WHAT TO WORK ON:
Verbatim copy without images: repeat the records in full.

Pictures paired with source code:
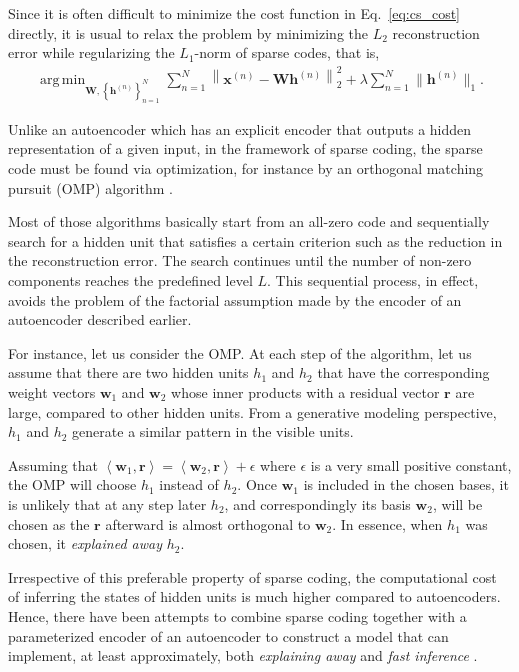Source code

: \documentclass[dissertation,nocontribution,draft*]{aaltoseries}
\newcommand{\vect}[1]{\mathbf{#1}}
\newcommand{\matr}[1]{\mathbf{#1}}
\newcommand{\vh}[0]{\vect{h}}
\newcommand{\vx}[0]{\vect{x}}
\newcommand{\vr}[0]{\vect{r}}
\newcommand{\vw}[0]{\vect{w}}
\newcommand{\mW}[0]{\matr{W}}
\DeclareMathOperator*{\argmin}{arg\,min}
\begin{document}
Since it is often difficult to minimize the cost function in
Eq.~\eqref{eq:cs_cost} directly, it is usual to relax the
problem by minimizing the $L_2$ reconstruction error while
regularizing the $L_1$-norm of sparse codes, that is,
\begin{align}
    \label{eq:sp_cost}
    \argmin_{\mW, \left\{ \vh^{(n)} \right\}_{n=1}^N }
    \sum_{n=1}^N \left\| \vx^{(n)} - \mW \vh^{(n)}
    \right\|_2^2 + \lambda \sum_{n=1}^N \| \vh^{(n)} \|_1.
\end{align}

Unlike an autoencoder which has an explicit encoder that
outputs a hidden representation of a given input, in the
framework of sparse coding, the sparse code must be found
via optimization, for instance by an orthogonal matching
pursuit (OMP) algorithm \citep{Davis1994}.

Most of those algorithms basically start from an all-zero
code and sequentially search for a hidden unit that
satisfies a certain criterion such as the reduction in the
reconstruction error. The search continues until the number
of non-zero components reaches the predefined level $L$.
This sequential process, in effect, avoids the problem of
the factorial assumption made by the encoder of an
autoencoder described earlier. 

For instance, let us consider the OMP. At each step of the
algorithm, let us assume that there are two hidden units
$h_1$ and $h_2$ that have the corresponding weight vectors
$\vw_1$ and $\vw_2$ whose inner products with a residual
vector $\vr$ are large, compared to other hidden units. From
a generative modeling perspective, $h_1$ and $h_2$ generate
a similar pattern in the visible units.

Assuming that $\left< \vw_1, \vr\right> = \left< \vw_2,
\vr\right> + \epsilon$ where $\epsilon$ is a very small
positive constant, the OMP will choose $h_1$ instead of $h_2$. Once
$\vw_1$ is included in the chosen bases, it is unlikely that
at any step later $h_2$, and correspondingly its basis
$\vw_2$, will be chosen as the $\vr$ afterward is almost
orthogonal to $\vw_2$. In essence, when $h_1$ was chosen, it
\textit{explained away} $h_2$.

Irrespective of this preferable property of sparse coding,
the computational cost of inferring the states of hidden
units is much higher compared to autoencoders. Hence, there
have been attempts to combine sparse coding together with a
parameterized encoder of an autoencoder to construct a model
that can implement, at least approximately, both
\textit{explaining away} and \textit{fast inference}
\citep[see, e.g.,][]{Kavukcuoglu2010,Gregor2010}.
\end{document}
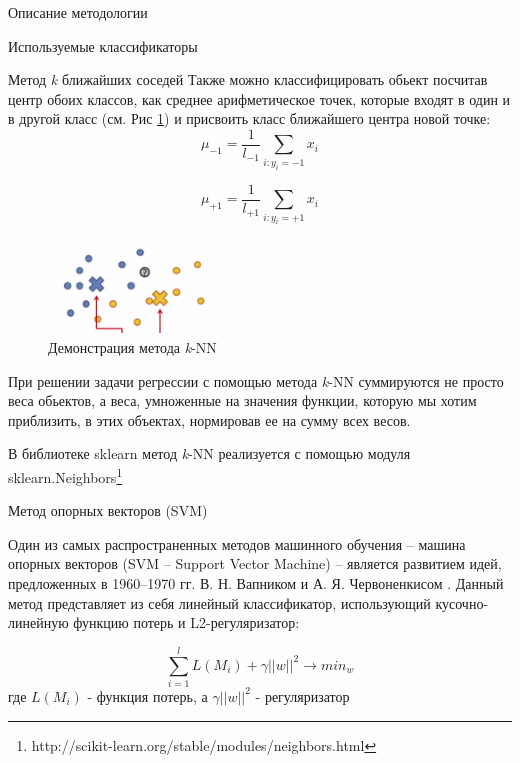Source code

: \begin{section}{Описание методологии}
\begin{subsection}{Используемые классификаторы}
\begin{subsubsection}{Метод \textit{k} ближайших соседей}
Также можно классифицировать обьект посчитав центр обоих классов, как среднее арифметическое точек, которые входят в один и в другой класс (см. Рис \ref{pic:knn4}) и присвоить класс ближайшего центра новой точке:
\begin{equation}
\mu_{-1} = \frac{1}{l_{-1}} \sum\limits_{i: y_i = -1} x_i
\end{equation}

\begin{equation}
\mu_{+1} = \frac{1}{l_{+1}} \sum\limits_{i: y_i = +1} x_i
\end{equation}

\begin{figure}[ht!]
\centering
\includegraphics[width=0.4\textwidth]{pics/knn4}
\caption{Демонстрация метода \textit{k}-NN}
\label{pic:knn4}
\end{figure}

При решении задачи регрессии с помощью метода \textit{k}-NN  суммируются не просто веса обьектов, а веса, умноженные на значения функции, которую мы хотим приблизить, в этих объектах, нормировав ее на сумму всех весов.

В библиотеке sklearn метод \textit{k}-NN реализуется с помощью модуля sklearn.Neighbors\footnote{http://scikit-learn.org/stable/modules/neighbors.html}

\end{subsubsection}

    \begin{subsubsection}{Метод опорных векторов (SVM)}
	\label{svm}

Один из самых распространенных методов машинного обучения – машина опорных векторов (SVM – Support Vector Machine) – является развитием идей, предложенных в 1960–1970 гг. В. Н. Вапником и А. Я. Червоненкисом \cite{wiki:SVM}.
Данный метод представляет из себя линейный классификатор, использующий кусочно-линейную функцию потерь и L2-регуляризатор:

\begin{equation}
\sum\limits_{i=1}^l L(M_i) + \gamma ||w||^2 \rightarrow min_{w}
\end{equation}
где $L(M_i)$ - функция потерь, а $\gamma ||w||^2$ - регуляризатор


\end{subsubsection}
\end{subsection}
\end{section}
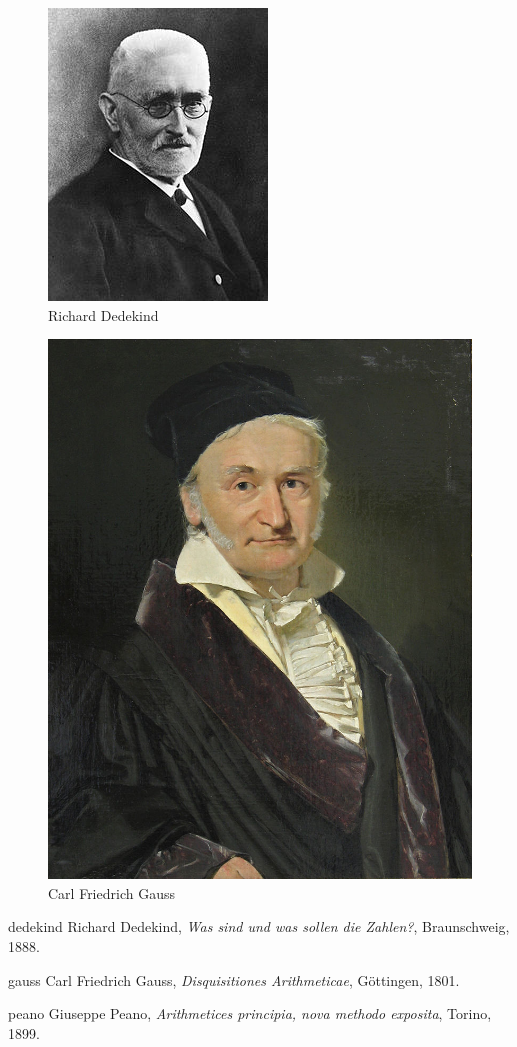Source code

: \documentclass[a4paper,14pt]{report}
\begin{document}
\begin{figure}[h!]
\centering
\includegraphics[width=.7\textwidth]{Richard_Dedekind_1900s.jpg}
\caption{Richard Dedekind}
\end{figure}

\begin{figure}[h!]
\centering
\includegraphics[width=.7\textwidth]{800px-Carl_Friedrich_Gauss_1840_by_Jensen.jpg}
\caption{Carl Friedrich Gauss}
\end{figure}

\begin{thebibliography}{99}

\bibitem%
{dedekind} Richard Dedekind, {\it Was sind und was sollen die Zahlen?}, Braunschweig, 1888.

\bibitem%
{gauss} Carl Friedrich Gauss, {\it Disquisitiones Arithmeticae}, G\"ottingen, 1801.

\bibitem%
{peano} Giuseppe Peano, {\em  Arithmetices principia, nova methodo exposita}, Torino, 1899.

\end{thebibliography}
\end{document}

TASK RESPONSE:
Source code

: \documentclass[dissertation,nocontribution,draft*]{aaltoseries}
\newcommand{\vect}[1]{\mathbf{#1}}
\newcommand{\matr}[1]{\mathbf{#1}}
\newcommand{\vh}[0]{\vect{h}}
\newcommand{\vx}[0]{\vect{x}}
\newcommand{\vr}[0]{\vect{r}}
\newcommand{\vw}[0]{\vect{w}}
\newcommand{\mW}[0]{\matr{W}}
\DeclareMathOperator*{\argmin}{arg\,min}
\begin{document}
Since it is often difficult to minimize the cost function in
Eq.~\eqref{eq:cs_cost} directly, it is usual to relax the
problem by minimizing the $L_2$ reconstruction error while
regularizing the $L_1$-norm of sparse codes, that is,
\begin{align}
    \label{eq:sp_cost}
    \argmin_{\mW, \left\{ \vh^{(n)} \right\}_{n=1}^N }
    \sum_{n=1}^N \left\| \vx^{(n)} - \mW \vh^{(n)}
    \right\|_2^2 + \lambda \sum_{n=1}^N \| \vh^{(n)} \|_1.
\end{align}

Unlike an autoencoder which has an explicit encoder that
outputs a hidden representation of a given input, in the
framework of sparse coding, the sparse code must be found
via optimization, for instance by an orthogonal matching
pursuit (OMP) algorithm \citep{Davis1994}.

Most of those algorithms basically start from an all-zero
code and sequentially search for a hidden unit that
satisfies a certain criterion such as the reduction in the
reconstruction error. The search continues until the number
of non-zero components reaches the predefined level $L$.
This sequential process, in effect, avoids the problem of
the factorial assumption made by the encoder of an
autoencoder described earlier. 

For instance, let us consider the OMP. At each step of the
algorithm, let us assume that there are two hidden units
$h_1$ and $h_2$ that have the corresponding weight vectors
$\vw_1$ and $\vw_2$ whose inner products with a residual
vector $\vr$ are large, compared to other hidden units. From
a generative modeling perspective, $h_1$ and $h_2$ generate
a similar pattern in the visible units.

Assuming that $\left< \vw_1, \vr\right> = \left< \vw_2,
\vr\right> + \epsilon$ where $\epsilon$ is a very small
positive constant, the OMP will choose $h_1$ instead of $h_2$. Once
$\vw_1$ is included in the chosen bases, it is unlikely that
at any step later $h_2$, and correspondingly its basis
$\vw_2$, will be chosen as the $\vr$ afterward is almost
orthogonal to $\vw_2$. In essence, when $h_1$ was chosen, it
\textit{explained away} $h_2$.

Irrespective of this preferable property of sparse coding,
the computational cost of inferring the states of hidden
units is much higher compared to autoencoders. Hence, there
have been attempts to combine sparse coding together with a
parameterized encoder of an autoencoder to construct a model
that can implement, at least approximately, both
\textit{explaining away} and \textit{fast inference}
\citep[see, e.g.,][]{Kavukcuoglu2010,Gregor2010}.
\end{document}
Source code

: \begin{section}{Описание методологии}
\begin{subsection}{Используемые классификаторы}
\begin{subsubsection}{Метод \textit{k} ближайших соседей}
Также можно классифицировать обьект посчитав центр обоих классов, как среднее арифметическое точек, которые входят в один и в другой класс (см. Рис \ref{pic:knn4}) и присвоить класс ближайшего центра новой точке:
\begin{equation}
\mu_{-1} = \frac{1}{l_{-1}} \sum\limits_{i: y_i = -1} x_i
\end{equation}

\begin{equation}
\mu_{+1} = \frac{1}{l_{+1}} \sum\limits_{i: y_i = +1} x_i
\end{equation}

\begin{figure}[ht!]
\centering
\includegraphics[width=0.4\textwidth]{pics/knn4}
\caption{Демонстрация метода \textit{k}-NN}
\label{pic:knn4}
\end{figure}

При решении задачи регрессии с помощью метода \textit{k}-NN  суммируются не просто веса обьектов, а веса, умноженные на значения функции, которую мы хотим приблизить, в этих объектах, нормировав ее на сумму всех весов.

В библиотеке sklearn метод \textit{k}-NN реализуется с помощью модуля sklearn.Neighbors\footnote{http://scikit-learn.org/stable/modules/neighbors.html}

\end{subsubsection}

    \begin{subsubsection}{Метод опорных векторов (SVM)}
	\label{svm}

Один из самых распространенных методов машинного обучения – машина опорных векторов (SVM – Support Vector Machine) – является развитием идей, предложенных в 1960–1970 гг. В. Н. Вапником и А. Я. Червоненкисом \cite{wiki:SVM}.
Данный метод представляет из себя линейный классификатор, использующий кусочно-линейную функцию потерь и L2-регуляризатор:

\begin{equation}
\sum\limits_{i=1}^l L(M_i) + \gamma ||w||^2 \rightarrow min_{w}
\end{equation}
где $L(M_i)$ - функция потерь, а $\gamma ||w||^2$ - регуляризатор


\end{subsubsection}
\end{subsection}
\end{section}
Source code

: \documentclass[a4paper,14pt]{report}
\begin{document}
\begin{figure}[h!]
\centering
\includegraphics[width=.7\textwidth]{Richard_Dedekind_1900s.jpg}
\caption{Richard Dedekind}
\end{figure}

\begin{figure}[h!]
\centering
\includegraphics[width=.7\textwidth]{800px-Carl_Friedrich_Gauss_1840_by_Jensen.jpg}
\caption{Carl Friedrich Gauss}
\end{figure}

\begin{thebibliography}{99}

\bibitem%
{dedekind} Richard Dedekind, {\it Was sind und was sollen die Zahlen?}, Braunschweig, 1888.

\bibitem%
{gauss} Carl Friedrich Gauss, {\it Disquisitiones Arithmeticae}, G\"ottingen, 1801.

\bibitem%
{peano} Giuseppe Peano, {\em  Arithmetices principia, nova methodo exposita}, Torino, 1899.

\end{thebibliography}
\end{document}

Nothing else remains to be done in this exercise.